So it was—you remember the Great Depression? I expect a number of you here, looking around, are old enough to remember the Great Depression—when, one day, everybody was doing business and things were going along pretty well, and the next day there were bread lines. It was like someone came to work and they said to him, “Sorry, chum, but you can’t build today. No building can go on. We don’t have enough inches.” He’d say, “What do you mean, we don’t have enough inches? We’ve got wood, haven’t we? We got metal, we even got tape measures!” They say, “Yeah, but you don’t understand the business world. We just haven’t got enough inches! Just plain inches. We’ve used too much of them.” And that’s exactly what happened when we had the Depression. Because money is something of the same order of reality as inches, grams, meters, pounds, or lines of latitude and longitude. It is an abstraction. It is a method of bookkeeping to obviate the cumbersome procedures of barter. But our culture, our civilization is entirely hung up on the notion that money has an independent reality of its own.
And this is a very striking, concrete example of what I’m going to talk about: of the way we are bamboozled by our thoughts which are symbols. And what we can do to become un-bamboozled, because it’s a very serious state of affairs. Most of our political squabbles are entirely the result of being bamboozled by thinking. And it is to be noted that, as time goes on, the matters about which we fight with each other are increasingly abstract, and the wars fought about abstract problems get worse and worse. We are thinking about vast abstractions, ideologies called communism, capitalism—all these systems—and paying less and less attention to the world of physical reality, to the world of earth, and trees, and waters, people, and so are in the name of all sorts of abstractions busy destroying our natural environment.
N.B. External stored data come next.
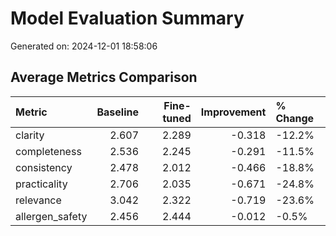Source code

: # Model Evaluation Summary

Generated on: 2024-12-01 18:58:06

## Average Metrics Comparison

| Metric          |   Baseline |   Fine-tuned |   Improvement | % Change   |
|:----------------|-----------:|-------------:|--------------:|:-----------|
| clarity         |      2.607 |        2.289 |        -0.318 | -12.2%     |
| completeness    |      2.536 |        2.245 |        -0.291 | -11.5%     |
| consistency     |      2.478 |        2.012 |        -0.466 | -18.8%     |
| practicality    |      2.706 |        2.035 |        -0.671 | -24.8%     |
| relevance       |      3.042 |        2.322 |        -0.719 | -23.6%     |
| allergen_safety |      2.456 |        2.444 |        -0.012 | -0.5%      |

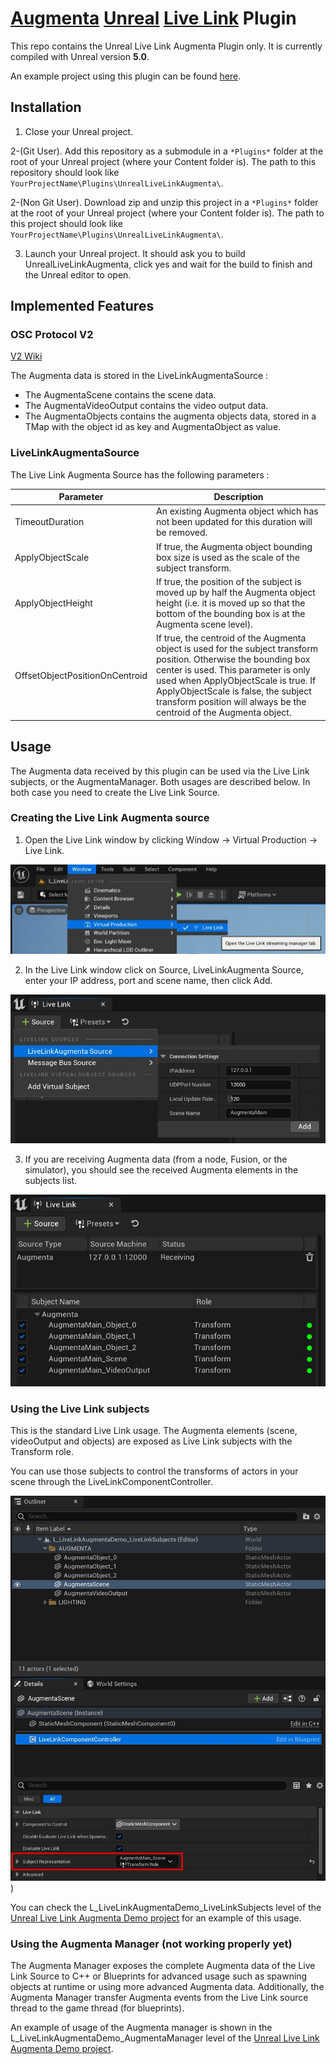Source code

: # [Augmenta](https://www.augmenta-tech.com) [Unreal](https://www.unrealengine.com) [Live Link](https://docs.unrealengine.com/5.0/en-US/live-link-in-unreal-engine/) Plugin

This repo contains the Unreal Live Link Augmenta Plugin only. It is currently compiled with Unreal version **5.0**.

An example project using this plugin can be found [here](https://github.com/Augmenta-tech/UnrealLiveLinkAugmenta-Demo).

## Installation

1. Close your Unreal project.

2-(Git User). Add this repository as a submodule in a `*Plugins*` folder at the root of your Unreal project (where your Content folder is). The path to this repository should look like `YourProjectName\Plugins\UnrealLiveLinkAugmenta\`.

2-(Non Git User). Download zip and unzip this project in a `*Plugins*` folder at the root of your Unreal project (where your Content folder is). The path to this project should look like `YourProjectName\Plugins\UnrealLiveLinkAugmenta\`.

3. Launch your Unreal project. It should ask you to build UnrealLiveLinkAugmenta, click yes and wait for the build to finish and the Unreal editor to open.

## Implemented Features

### OSC Protocol V2
[V2 Wiki](https://github.com/Augmenta-tech/Augmenta/wiki/Data)

The Augmenta data is stored in the LiveLinkAugmentaSource :
- The AugmentaScene contains the scene data.
- The AugmentaVideoOutput contains the video output data.
- The AugmentaObjects contains the augmenta objects data, stored in a TMap with the object id as key and AugmentaObject as value. 

### LiveLinkAugmentaSource

The Live Link Augmenta Source has the following parameters :

| Parameter | Description |
| --- | --- |
| TimeoutDuration | An existing Augmenta object which has not been updated for this duration will be removed. |
| ApplyObjectScale | If true, the Augmenta object bounding box size is used as the scale of the subject transform. |
| ApplyObjectHeight | If true, the position of the subject is moved up by half the Augmenta object height (i.e. it is moved up so that the bottom of the bounding box is at the Augmenta scene level). |
| OffsetObjectPositionOnCentroid | If true, the centroid of the Augmenta object is used for the subject transform position. Otherwise the bounding box center is used. This parameter is only used when ApplyObjectScale is true. If ApplyObjectScale is false, the subject transform position will always be the centroid of the Augmenta object. |

## Usage

The Augmenta data received by this plugin can be used via the Live Link subjects, or the AugmentaManager. Both usages are described below. In both case you need to create the Live Link Source.

### Creating the Live Link Augmenta source

1. Open the Live Link window by clicking Window -> Virtual Production -> Live Link.

![](https://github.com/Augmenta-tech/UnrealLiveLinkAugmenta/blob/main/Resources/Images/LiveLinkSourceCreation_1.jpg)

2. In the Live Link window click on Source, LiveLinkAugmenta Source, enter your IP address, port and scene name, then click Add.

![](https://github.com/Augmenta-tech/UnrealLiveLinkAugmenta/blob/main/Resources/Images/LiveLinkSourceCreation_2.jpg)

3. If you are receiving Augmenta data (from a node, Fusion, or the simulator), you should see the received Augmenta elements in the subjects list.

![](https://github.com/Augmenta-tech/UnrealLiveLinkAugmenta/blob/main/Resources/Images/LiveLinkSourceCreation_3.jpg)

### Using the Live Link subjects

This is the standard Live Link usage. The Augmenta elements (scene, videoOutput and objects) are exposed as Live Link subjects with the Transform role.

You can use those subjects to control the transforms of actors in your scene through the LiveLinkComponentController.

![](https://github.com/Augmenta-tech/UnrealLiveLinkAugmenta/blob/main/Resources/Images/LiveLinkComponentController.jpg))

You can check the L_LiveLinkAugmentaDemo_LiveLinkSubjects level of the [Unreal Live Link Augmenta Demo project](https://github.com/Augmenta-tech/UnrealLiveLinkAugmenta-Demo) for an example of this usage.


### Using the Augmenta Manager (not working properly yet)

The Augmenta Manager exposes the complete Augmenta data of the Live Link Source to C++ or Blueprints for advanced usage such as spawning objects at runtime or using more advanced Augmenta data. Additionally, the Augmenta Manager transfer Augmenta events from the Live Link source thread to the game thread (for blueprints).

An example of usage of the Augmenta manager is shown in the L_LiveLinkAugmentaDemo_AugmentaManager level of the [Unreal Live Link Augmenta Demo project](https://github.com/Augmenta-tech/UnrealLiveLinkAugmenta-Demo).


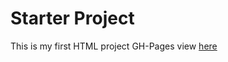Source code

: # Starter Project
This is my first HTML project
GH-Pages view [here](https://user.github.io/index.html)
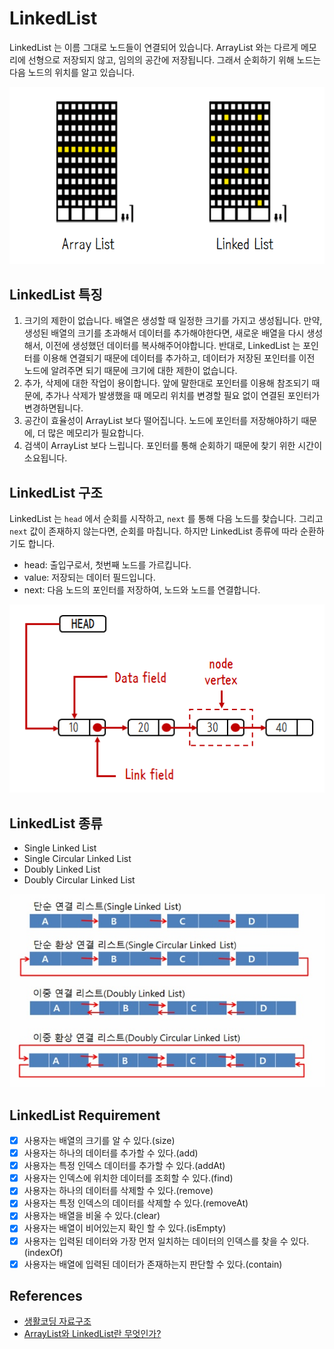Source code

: # LinkedList

LinkedList 는 이름 그대로 노드들이 연결되어 있습니다. ArrayList 와는 다르게 메모리에 선형으로 저장되지 않고, 임의의 공간에 저장됩니다. 그래서 순회하기 위해 노드는 다음 노드의 위치를 알고 있습니다.

![메모리 구조](./imgs/list_and_linked_list_memory.png)

## LinkedList 특징

1. 크기의 제한이 없습니다. 배열은 생성할 때 일정한 크기를 가지고 생성됩니다. 만약, 생성된 배열의 크기를 초과해서 데이터를 추가해야한다면, 새로운 배열을 다시 생성해서, 이전에 생성했던 데이터를 복사해주어야합니다. 반대로, LinkedList 는 포인터를 이용해 연결되기 때문에 데이터를 추가하고, 데이터가 저장된 포인터를 이전 노드에 알려주면 되기 때문에 크기에 대한 제한이 없습니다.
2. 추가, 삭제에 대한 작업이 용이합니다. 앞에 말한대로 포인터를 이용해 참조되기 때문에, 추가나 삭제가 발생했을 때 메모리 위치를 변경할 필요 없이 연결된 포인터가 변경하면됩니다.
3. 공간이 효율성이 ArrayList 보다 떨어집니다. 노드에 포인터를 저장해야하기 때문에, 더 많은 메모리가 필요합니다.
4. 검색이 ArrayList 보다 느립니다. 포인터를 통해 순회하기 때문에 찾기 위한 시간이 소요됩니다.

## LinkedList 구조

LinkedList 는 `head` 에서 순회를 시작하고, `next` 를 통해 다음 노드를 찾습니다. 그리고 `next` 값이 존재하지 않는다면, 순회를 마칩니다. 하지만 LinkedList 종류에 따라 순환하기도 합니다.

- head: 출입구로서, 첫번째 노드를 가르킵니다.
- value: 저장되는 데이터 필드입니다.
- next: 다음 노드의 포인터를 저장하여, 노드와 노드를 연결합니다.

![LinkedList 구조](./imgs/linked_list_structure.png)

## LinkedList 종류

- Single Linked List
- Single Circular Linked List
- Doubly Linked List
- Doubly Circular Linked List

![LinkedList 종류](./imgs/type_of_linked_list.jpeg)

## LinkedList Requirement

- [x] 사용자는 배열의 크기를 알 수 있다.(size)
- [x] 사용자는 하나의 데이터를 추가할 수 있다.(add)
- [x] 사용자는 특정 인덱스 데이터를 추가할 수 있다.(addAt)
- [x] 사용자는 인덱스에 위치한 데이터를 조회할 수 있다.(find)
- [x] 사용자는 하나의 데이터를 삭제할 수 있다.(remove)
- [x] 사용자는 특정 인덱스의 데이터를 삭제할 수 있다.(removeAt)
- [x] 사용자는 배열을 비울 수 있다.(clear)
- [x] 사용자는 배열이 비어있는지 확인 할 수 있다.(isEmpty)
- [x] 사용자는 입력된 데이터와 가장 먼저 일치하는 데이터의 인덱스를 찾을 수 있다.(indexOf)
- [x] 사용자는 배열에 입력된 데이터가 존재하는지 판단할 수 있다.(contain)

## References

- [생활코딩 자료구조](https://opentutorials.org/module/1335/8821)
- [ArrayList와 LinkedList란 무엇인가?](https://coding-factory.tistory.com/228)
Wildlife, for example, is having a terrible problem continuing to exist alongside human beings.
Another example of this fantastic confusion is that, not so long ago, the Congress voted a law imposing stern penalties upon anyone who should presume to burn the American flag. And they put this law through with a great deal of patriotic oratory, and the quoting of poems and so on about Old Glory, ignoring the fact entirely that these same congressmen—by acts of commission or omission—are burning up that for which the flag stands. They’re allowing the utter pollution of our waters, of our atmosphere, the devastation of our forests, and the increasing power of the bulldozer to bring about a ghastly fulfillment of the biblical prophecy that “every valley shall be exalted, every mountain laid low, and the rough places plain.” But—you see—they don’t see, they don’t notice the difference between the flag and the country. Or, as Korzybski pointed out, the difference between the map and the territory.